I agree that this sounds like a native mode error. Looking at the implementation of System.Threading.Monitor.Wait
, ObjWait
, PulseAll
, and ObjPulseAll
from the .NET 4.5 Reference Code reveals these classes are calling native methods:
/*========================================================================
** Sends a notification to all waiting objects.
========================================================================*/
[System.Security.SecurityCritical] // auto-generated
[ResourceExposure(ResourceScope.None)]
[MethodImplAttribute(MethodImplOptions.InternalCall)]

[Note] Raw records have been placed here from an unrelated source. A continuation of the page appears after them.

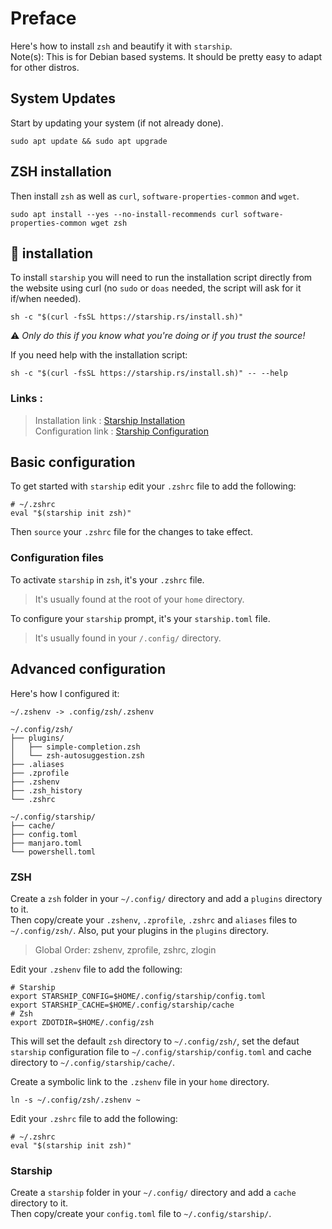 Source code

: # Preface
Here's how to install `zsh` and beautify it with `starship`.  
Note(s): This is for Debian based systems. It should be pretty easy to adapt for other distros.  
  

## System Updates
Start by updating your system (if not already done).  
```shell
sudo apt update && sudo apt upgrade
```

## ZSH installation
Then install `zsh` as well as `curl`, `software-properties-common` and `wget`.  
```shell
sudo apt install --yes --no-install-recommends curl software-properties-common wget zsh
```
  
## 🚀 installation
To install `starship` you will need to run the installation script directly from the website using curl (no `sudo` or `doas` needed, the script will ask for it if/when needed).  
```shell
sh -c "$(curl -fsSL https://starship.rs/install.sh)"
```
⚠ *Only do this if you know what you're doing or if you trust the source!*  
  
If you need help with the installation script:  
```shell
sh -c "$(curl -fsSL https://starship.rs/install.sh)" -- --help
```
  
### Links :
> Installation link : [Starship Installation](https://starship.rs/guide/#%F0%9F%9A%80-installation)  
> Configuration link : [Starship Configuration](https://starship.rs/config/)  
  
## Basic configuration
To get started with `starship` edit your `.zshrc` file to add the following:  
```shell
# ~/.zshrc
eval "$(starship init zsh)"
```
  
Then `source` your `.zshrc` file for the changes to take effect.  
  
### Configuration files
To activate `starship` in `zsh`, it's your `.zshrc` file.  
> It's usually found at the root of your `home` directory.  
  
To configure your `starship` prompt, it's your `starship.toml` file.  
> It's usually found in your `/.config/` directory.  
  
## Advanced configuration
Here's how I configured it:  
```shell
~/.zshenv -> .config/zsh/.zshenv

~/.config/zsh/
├── plugins/
│   ├── simple-completion.zsh
│   └── zsh-autosuggestion.zsh
├── .aliases
├── .zprofile
├── .zshenv
├── .zsh_history
└── .zshrc

~/.config/starship/
├── cache/
├── config.toml
├── manjaro.toml
└── powershell.toml
```
  
### ZSH
Create a `zsh` folder in your `~/.config/` directory and add a `plugins` directory to it.  
Then copy/create your `.zshenv`, `.zprofile`, `.zshrc` and `aliases` files to `~/.config/zsh/`. Also, put your plugins in the `plugins` directory.  
> Global Order: zshenv, zprofile, zshrc, zlogin  
  
Edit your `.zshenv` file to add the following:  
```shell
# Starship
export STARSHIP_CONFIG=$HOME/.config/starship/config.toml
export STARSHIP_CACHE=$HOME/.config/starship/cache
# Zsh
export ZDOTDIR=$HOME/.config/zsh

```
  
This will set the default `zsh` directory to `~/.config/zsh/`, set the defaut `starship` configuration file to `~/.config/starship/config.toml` and cache directory to `~/.config/starship/cache/`.  
  
Create a symbolic link to the `.zshenv` file in your `home` directory.  
```shell
ln -s ~/.config/zsh/.zshenv ~
```
  
Edit your `.zshrc` file to add the following:  
```shell
# ~/.zshrc
eval "$(starship init zsh)"
```
  
### Starship
Create a `starship` folder in your `~/.config/` directory and add a `cache` directory to it.  
Then copy/create your `config.toml` file to `~/.config/starship/`.  
  
   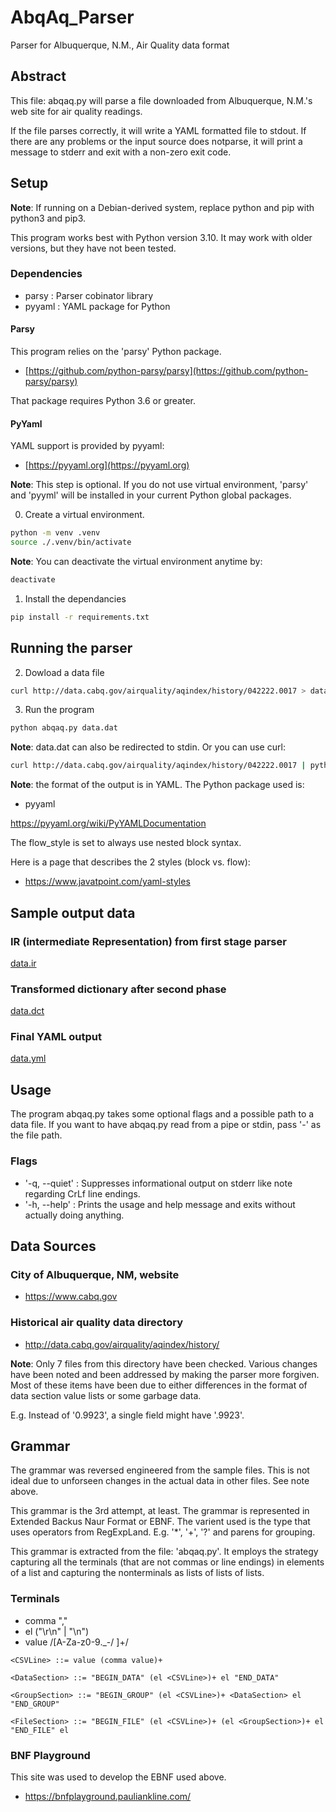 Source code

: # AbqAq_Parser
Parser for Albuquerque, N.M., Air Quality data format

## Abstract

This file: abqaq.py will parse a file downloaded from Albuquerque, N.M.'s web site for air quality readings.

If the file parses correctly, it will write a YAML formatted file to stdout.
If there are any problems or the input source does notparse, it will print
a message to stderr and exit with a non-zero exit code.


## Setup

**Note**: If running on a Debian-derived system, replace python and pip with python3 and pip3.

This program works best with Python version 3.10. It may work with older versions, but they have not been tested.

### Dependencies

- parsy : Parser cobinator library
- pyyaml : YAML package for Python


#### Parsy

This program relies on the 'parsy' Python package. 
- [https://github.com/python-parsy/parsy](https://github.com/python-parsy/parsy)

That package requires Python 3.6 or greater.

#### PyYaml

YAML support is provided by pyyaml:

- [https://pyyaml.org](https://pyyaml.org)

**Note**: This step is optional. If you do not use virtual environment, 'parsy'
and 'pyyml' will be installed in your current Python global packages.

0. Create a virtual environment.

```bash
python -m venv .venv
source ./.venv/bin/activate
```

**Note**: You can deactivate the virtual environment anytime by:

```bash
deactivate
```

1.  Install the dependancies

```bash
pip install -r requirements.txt
```

## Running the parser

2. Dowload a data file

```bash
curl http://data.cabq.gov/airquality/aqindex/history/042222.0017 > data.dat
```

3. Run the program

```bash
python abqaq.py data.dat
```

**Note**: data.dat can also be redirected to stdin. Or you can use curl:

```bash
curl http://data.cabq.gov/airquality/aqindex/history/042222.0017 | python abqaq.py -
```

**Note**: the format of the output is in YAML. The Python package used is:

- pyyaml

https://pyyaml.org/wiki/PyYAMLDocumentation

The flow_style is set to always use nested block syntax.

Here is a page that describes the 2 styles (block vs. flow):
- https://www.javatpoint.com/yaml-styles

## Sample output data

### IR (intermediate Representation) from first stage parser
[data.ir](data.ir)

### Transformed dictionary after second phase

[data.dct](data.dct)

### Final YAML output

[data.yml](data.yml)

## Usage

The program abqaq.py takes some optional flags and a possible path to a data file.
If you want to have abqaq.py read from a pipe or stdin, pass '-' as the file path.

### Flags

- '-q, --quiet' : Suppresses informational output on stderr like note regarding CrLf line endings.
- '-h, --help' : Prints the usage and help message and exits without actually doing anything.

## Data Sources

### City of Albuquerque, NM, website

- https://www.cabq.gov

### Historical air quality data directory

- http://data.cabq.gov/airquality/aqindex/history/

**Note**: Only 7 files from this directory have been checked.
Various changes have been noted and been addressed by making the parser more forgiven.
Most of these items have been due to either differences in the format of data section
value lists or some garbage data.

E.g. Instead of '0.9923', a single field might have '.9923'.

## Grammar

The grammar was reversed engineered from the sample files.  This is not ideal due
to unforseen changes in the actual data in other files. See note above.

This grammar is the 3rd attempt, at least. The grammar is represented in Extended
Backus Naur Format or EBNF. The varient used is the type that uses operators from
RegExpLand. E.g. '*', '+', '?' and parens for grouping.

This grammar is extracted from the file: 'abqaq.py'. It employs the strategy
capturing all the terminals (that are not commas or line endings) in elements
of a list and capturing the nonterminals as lists of lists of lists.


### Terminals

- comma ","
- el ("\r\n" | "\n")
- value   /[A-Za-z0-9._\-\/ ]+/


```EBNF
<CSVLine> ::= value (comma value)+

<DataSection> ::= "BEGIN_DATA" (el <CSVLine>)+ el "END_DATA"

<GroupSection> ::= "BEGIN_GROUP" (el <CSVLine>)+ <DataSection> el "END_GROUP"

<FileSection> ::= "BEGIN_FILE" (el <CSVLine>)+ (el <GroupSection>)+ el "END_FILE" el
```

### BNF Playground

This site was used to develop the EBNF used above.

- https://bnfplayground.pauliankline.com/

private static extern void ObjPulseAll(Object obj);
[System.Security.SecuritySafeCritical] // auto-generated
public static void PulseAll(Object obj)
{
if (obj == null)
{
throw new ArgumentNullException("obj");
}
Contract.EndContractBlock();
ObjPulseAll(obj);
}
A comment on Raymond Chen's article about "PulseEvent is fundamentally flawed" by "Mike Dimmick" says:
Monitor.PulseAll is a wrapper around Monitor.ObjPulseAll, which is an internal call to the CLR internal function ObjectNative::PulseAll. This in turn wraps ObjHeader::PulseAll, which wraps SyncBlock::PulseAll. This simply sits in a loop calling SetEvent until no more threads are waiting on the object.
If anyone has access to the source code for the CLI, maybe they could post more about this function and what the memory error could be coming from.
The GC doesn't take into account the unmanaged heap. If you are creating lots of objects that are merely wrappers in C# to larger unmanaged memory then your memory is being devoured but the GC can't make rational decisions based on this as it only see the managed heap.
You end up in a situation where the GC collector doesn't think you are short of memory because most of the things on your gen 1 heap are 8 byte references where in actual fact they are like icebergs at sea. Most of the memory is below!
You can make use of these GC calls:
System::GC::AddMemoryPressure(sizeOfField);
System::GC::RemoveMemoryPressure(sizeOfField);
These methods allow the garbage collector to see the unmanaged memory (if you provide it the right figures)
If it is a fragmentation problem then you cannot solve it without some sort of profiling. Search for a memory profiler that supports fragmentation detection to know exactly the cause of this fragmentation.
GC.Collect()
will only free memory where an object is not referenced by anything else.
A common scenario where a leak can occur is by not disconnecting an event handler from an object before setting it's reference to null.
As an exercise in avoiding leaks, it's a good idea to implement IDisposable
on objects (even tho' it's meant for releasing unmanaged objects), simply from the point of view of ensuring that all handlers are disconnected, collections are cleared correctly and any other object references are set to null.